== Segment start ==

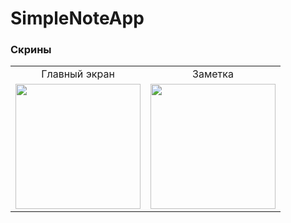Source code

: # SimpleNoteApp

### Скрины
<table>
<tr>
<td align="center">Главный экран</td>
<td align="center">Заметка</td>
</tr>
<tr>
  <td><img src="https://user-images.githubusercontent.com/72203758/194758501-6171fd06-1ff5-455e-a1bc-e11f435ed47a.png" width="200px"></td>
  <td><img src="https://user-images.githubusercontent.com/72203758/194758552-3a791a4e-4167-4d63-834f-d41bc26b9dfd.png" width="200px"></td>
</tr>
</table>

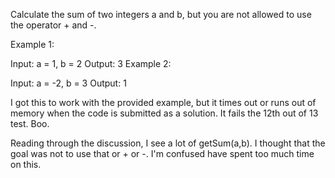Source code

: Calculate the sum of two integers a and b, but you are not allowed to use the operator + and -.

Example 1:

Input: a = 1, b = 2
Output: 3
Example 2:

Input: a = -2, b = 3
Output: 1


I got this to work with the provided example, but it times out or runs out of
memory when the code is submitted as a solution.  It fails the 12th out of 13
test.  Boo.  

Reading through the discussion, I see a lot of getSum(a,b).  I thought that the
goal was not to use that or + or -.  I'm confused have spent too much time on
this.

== Segment end ==
== Segment start ==

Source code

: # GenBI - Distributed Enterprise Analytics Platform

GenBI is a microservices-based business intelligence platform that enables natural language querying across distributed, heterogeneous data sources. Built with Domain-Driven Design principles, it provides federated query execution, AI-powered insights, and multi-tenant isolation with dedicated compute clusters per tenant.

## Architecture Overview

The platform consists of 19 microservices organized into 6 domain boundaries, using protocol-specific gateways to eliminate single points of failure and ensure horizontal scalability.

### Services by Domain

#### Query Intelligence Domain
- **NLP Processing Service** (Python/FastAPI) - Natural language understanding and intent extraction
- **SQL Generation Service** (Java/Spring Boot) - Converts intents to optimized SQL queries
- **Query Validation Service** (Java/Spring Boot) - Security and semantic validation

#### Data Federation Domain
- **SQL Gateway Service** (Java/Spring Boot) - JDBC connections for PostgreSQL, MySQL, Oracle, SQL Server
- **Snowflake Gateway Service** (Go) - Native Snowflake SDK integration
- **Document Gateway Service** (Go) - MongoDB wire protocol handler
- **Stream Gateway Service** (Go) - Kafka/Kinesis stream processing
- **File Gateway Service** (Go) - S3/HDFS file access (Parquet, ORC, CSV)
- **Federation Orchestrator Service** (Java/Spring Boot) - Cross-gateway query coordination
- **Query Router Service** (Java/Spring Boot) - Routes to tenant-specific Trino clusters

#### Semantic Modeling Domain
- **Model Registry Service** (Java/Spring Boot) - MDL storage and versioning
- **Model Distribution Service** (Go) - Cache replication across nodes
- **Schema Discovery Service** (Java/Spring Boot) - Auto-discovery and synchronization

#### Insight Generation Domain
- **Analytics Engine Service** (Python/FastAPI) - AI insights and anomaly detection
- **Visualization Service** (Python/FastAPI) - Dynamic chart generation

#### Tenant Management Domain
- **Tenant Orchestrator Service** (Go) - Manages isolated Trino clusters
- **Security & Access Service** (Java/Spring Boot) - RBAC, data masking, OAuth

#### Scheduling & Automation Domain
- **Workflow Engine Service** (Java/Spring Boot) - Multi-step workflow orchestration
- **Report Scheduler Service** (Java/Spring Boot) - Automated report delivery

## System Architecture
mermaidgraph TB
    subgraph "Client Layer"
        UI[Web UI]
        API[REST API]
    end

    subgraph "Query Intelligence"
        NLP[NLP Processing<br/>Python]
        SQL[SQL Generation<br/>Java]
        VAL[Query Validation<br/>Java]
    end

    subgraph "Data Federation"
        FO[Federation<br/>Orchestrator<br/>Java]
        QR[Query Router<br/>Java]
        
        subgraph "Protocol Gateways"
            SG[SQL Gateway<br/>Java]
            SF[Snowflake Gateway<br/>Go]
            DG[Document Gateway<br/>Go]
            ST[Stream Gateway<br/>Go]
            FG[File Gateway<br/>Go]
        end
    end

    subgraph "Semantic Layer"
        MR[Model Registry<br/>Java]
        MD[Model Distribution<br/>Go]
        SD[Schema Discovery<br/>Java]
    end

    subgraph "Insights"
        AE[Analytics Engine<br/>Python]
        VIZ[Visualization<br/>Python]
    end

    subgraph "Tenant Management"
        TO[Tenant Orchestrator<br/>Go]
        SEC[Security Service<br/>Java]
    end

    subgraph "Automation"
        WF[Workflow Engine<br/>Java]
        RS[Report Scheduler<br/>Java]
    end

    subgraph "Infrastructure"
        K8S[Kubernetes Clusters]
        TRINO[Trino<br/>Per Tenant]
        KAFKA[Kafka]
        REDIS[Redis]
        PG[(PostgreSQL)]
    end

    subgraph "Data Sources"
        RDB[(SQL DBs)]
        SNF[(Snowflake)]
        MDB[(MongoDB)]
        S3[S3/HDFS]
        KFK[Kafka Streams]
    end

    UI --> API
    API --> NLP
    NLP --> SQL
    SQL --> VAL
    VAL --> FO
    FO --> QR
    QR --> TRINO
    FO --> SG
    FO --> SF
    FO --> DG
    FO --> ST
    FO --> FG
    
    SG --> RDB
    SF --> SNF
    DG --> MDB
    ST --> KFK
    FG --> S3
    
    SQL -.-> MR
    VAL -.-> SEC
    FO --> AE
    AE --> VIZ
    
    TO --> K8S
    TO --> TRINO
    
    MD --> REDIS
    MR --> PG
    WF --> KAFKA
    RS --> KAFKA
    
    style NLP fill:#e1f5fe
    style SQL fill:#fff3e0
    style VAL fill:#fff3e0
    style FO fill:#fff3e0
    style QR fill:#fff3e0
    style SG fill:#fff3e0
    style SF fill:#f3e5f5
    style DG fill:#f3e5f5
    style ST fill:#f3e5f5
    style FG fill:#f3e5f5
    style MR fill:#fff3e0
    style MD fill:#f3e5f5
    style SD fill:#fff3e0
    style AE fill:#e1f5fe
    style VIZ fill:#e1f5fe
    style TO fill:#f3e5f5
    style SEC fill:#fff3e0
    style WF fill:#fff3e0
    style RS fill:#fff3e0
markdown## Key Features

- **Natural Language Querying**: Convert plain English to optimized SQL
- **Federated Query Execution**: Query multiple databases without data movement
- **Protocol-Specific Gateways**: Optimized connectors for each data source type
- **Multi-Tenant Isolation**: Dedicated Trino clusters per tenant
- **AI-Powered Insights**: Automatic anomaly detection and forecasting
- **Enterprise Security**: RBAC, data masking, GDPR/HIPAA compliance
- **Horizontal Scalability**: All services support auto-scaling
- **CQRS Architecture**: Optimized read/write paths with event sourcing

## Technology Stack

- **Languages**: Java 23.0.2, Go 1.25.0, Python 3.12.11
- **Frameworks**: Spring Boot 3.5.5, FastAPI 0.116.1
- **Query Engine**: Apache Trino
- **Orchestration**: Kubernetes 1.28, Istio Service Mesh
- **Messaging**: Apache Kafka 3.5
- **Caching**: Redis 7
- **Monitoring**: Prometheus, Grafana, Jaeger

== Segment end ==

Task brief: Would you please filter the lines above and copy every one that includes "Python"?

Response area:
- **NLP Processing Service** (Python/FastAPI) - Natural language understanding and intent extraction
- **Analytics Engine Service** (Python/FastAPI) - AI insights and anomaly detection
- **Visualization Service** (Python/FastAPI) - Dynamic chart generation
        NLP[NLP Processing<br/>Python]
        AE[Analytics Engine<br/>Python]
        VIZ[Visualization<br/>Python]
- **Languages**: Java 23.0.2, Go 1.25.0, Python 3.12.11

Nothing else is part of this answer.